SUPREME COURT OF THE STATE OF NEW YORK
Appellate Division, Fourth Judicial Department
891
CA 07-00015
PRESENT: SCUDDER, P.J., FAHEY, LINDLEY, SCONIERS, AND MARTOCHE, JJ.
WILLIAM J. BRONGO, AS ADMINISTRATOR OF THE
ESTATE OF LOUIS M. BACCHETTA, DECEASED,
PLAINTIFF-RESPONDENT,
V MEMORANDUM AND ORDER
TOWN OF GREECE, DEFENDANT-APPELLANT.
GALLO & IACOVANGELO, LLP, ROCHESTER (AMANDA INSALACO OF COUNSEL), FOR
DEFENDANT-APPELLANT.
BRENNA, BRENNA & BOYCE, PLLC, ROCHESTER (WILLIAM J. BRONGO OF
COUNSEL), FOR PLAINTIFF-RESPONDENT.
Appeal from an order of the Supreme Court, Monroe County (William
P. Polito, J.), entered December 4, 2006 in a personal injury action.

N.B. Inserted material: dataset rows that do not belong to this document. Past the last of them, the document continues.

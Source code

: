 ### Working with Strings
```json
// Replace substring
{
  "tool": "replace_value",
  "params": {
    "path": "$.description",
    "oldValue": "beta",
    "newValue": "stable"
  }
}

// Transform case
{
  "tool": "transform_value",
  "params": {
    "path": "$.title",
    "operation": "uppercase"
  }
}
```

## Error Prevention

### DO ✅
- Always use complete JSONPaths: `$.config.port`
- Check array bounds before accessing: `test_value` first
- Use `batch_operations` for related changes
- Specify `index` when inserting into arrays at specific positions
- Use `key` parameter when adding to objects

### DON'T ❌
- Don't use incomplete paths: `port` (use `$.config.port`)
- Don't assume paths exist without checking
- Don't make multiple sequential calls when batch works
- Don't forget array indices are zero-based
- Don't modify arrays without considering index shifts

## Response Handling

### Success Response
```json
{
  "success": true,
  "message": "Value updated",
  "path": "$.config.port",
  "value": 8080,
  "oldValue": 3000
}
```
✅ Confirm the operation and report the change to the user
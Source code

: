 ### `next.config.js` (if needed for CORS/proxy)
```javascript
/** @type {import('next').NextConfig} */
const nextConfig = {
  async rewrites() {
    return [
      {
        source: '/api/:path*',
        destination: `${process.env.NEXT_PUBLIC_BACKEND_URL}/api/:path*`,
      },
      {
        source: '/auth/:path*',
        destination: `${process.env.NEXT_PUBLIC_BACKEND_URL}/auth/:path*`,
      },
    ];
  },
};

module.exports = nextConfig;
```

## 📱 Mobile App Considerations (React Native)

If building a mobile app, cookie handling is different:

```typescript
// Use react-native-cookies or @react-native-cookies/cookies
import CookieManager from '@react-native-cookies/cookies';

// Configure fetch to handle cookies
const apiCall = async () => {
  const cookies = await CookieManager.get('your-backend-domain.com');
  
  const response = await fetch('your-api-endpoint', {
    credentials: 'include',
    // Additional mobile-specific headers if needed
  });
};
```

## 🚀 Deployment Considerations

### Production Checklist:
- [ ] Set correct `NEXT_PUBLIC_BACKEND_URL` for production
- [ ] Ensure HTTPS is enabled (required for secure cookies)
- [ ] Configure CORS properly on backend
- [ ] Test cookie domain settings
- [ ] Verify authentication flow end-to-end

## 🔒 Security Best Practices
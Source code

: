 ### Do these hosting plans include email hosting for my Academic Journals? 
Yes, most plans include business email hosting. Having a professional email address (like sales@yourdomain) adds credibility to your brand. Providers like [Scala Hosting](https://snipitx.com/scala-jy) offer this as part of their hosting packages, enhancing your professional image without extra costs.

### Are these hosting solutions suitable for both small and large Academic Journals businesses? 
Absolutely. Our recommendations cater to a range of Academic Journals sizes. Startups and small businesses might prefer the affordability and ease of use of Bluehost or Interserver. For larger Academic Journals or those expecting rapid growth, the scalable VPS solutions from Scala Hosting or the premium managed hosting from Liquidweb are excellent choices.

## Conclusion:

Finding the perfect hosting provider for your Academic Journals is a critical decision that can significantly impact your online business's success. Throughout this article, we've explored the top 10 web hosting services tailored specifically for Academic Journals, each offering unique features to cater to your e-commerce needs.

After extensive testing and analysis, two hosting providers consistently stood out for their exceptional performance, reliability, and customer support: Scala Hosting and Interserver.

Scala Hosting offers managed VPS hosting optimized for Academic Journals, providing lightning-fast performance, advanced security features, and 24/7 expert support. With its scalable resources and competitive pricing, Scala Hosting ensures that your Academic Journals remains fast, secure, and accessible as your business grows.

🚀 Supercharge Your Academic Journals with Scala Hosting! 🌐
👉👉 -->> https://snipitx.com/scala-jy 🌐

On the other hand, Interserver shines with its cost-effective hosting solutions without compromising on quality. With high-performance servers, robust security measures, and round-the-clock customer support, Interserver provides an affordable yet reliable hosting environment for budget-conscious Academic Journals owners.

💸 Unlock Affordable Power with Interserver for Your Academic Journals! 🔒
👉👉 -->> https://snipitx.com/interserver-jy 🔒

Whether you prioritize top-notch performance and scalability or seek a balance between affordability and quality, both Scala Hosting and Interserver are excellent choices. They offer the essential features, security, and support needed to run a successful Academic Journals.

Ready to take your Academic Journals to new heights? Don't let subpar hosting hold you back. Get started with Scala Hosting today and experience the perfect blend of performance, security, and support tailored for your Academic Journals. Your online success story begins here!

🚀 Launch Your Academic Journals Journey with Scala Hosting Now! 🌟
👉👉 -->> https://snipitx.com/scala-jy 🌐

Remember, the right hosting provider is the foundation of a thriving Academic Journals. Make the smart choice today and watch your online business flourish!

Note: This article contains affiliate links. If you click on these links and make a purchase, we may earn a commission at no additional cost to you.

The order granted decedent’s motion to set aside the jury verdict in
favor of defendant and against decedent and granted a directed verdict
in favor of decedent and against defendant on the issue of proximate
cause.
It is hereby ORDERED that the order so appealed from is
unanimously reversed on the law without costs, the motion is denied
and the jury verdict is reinstated.
Memorandum: Louis M. Bacchetta (decedent) commenced this action
seeking damages for injuries he sustained while riding his motorcycle.
The administrator of his estate was substituted as the plaintiff after
this appeal was perfected. According to decedent, he hit the curb of
a “bump-out” in the road and was thrown from his motorcycle.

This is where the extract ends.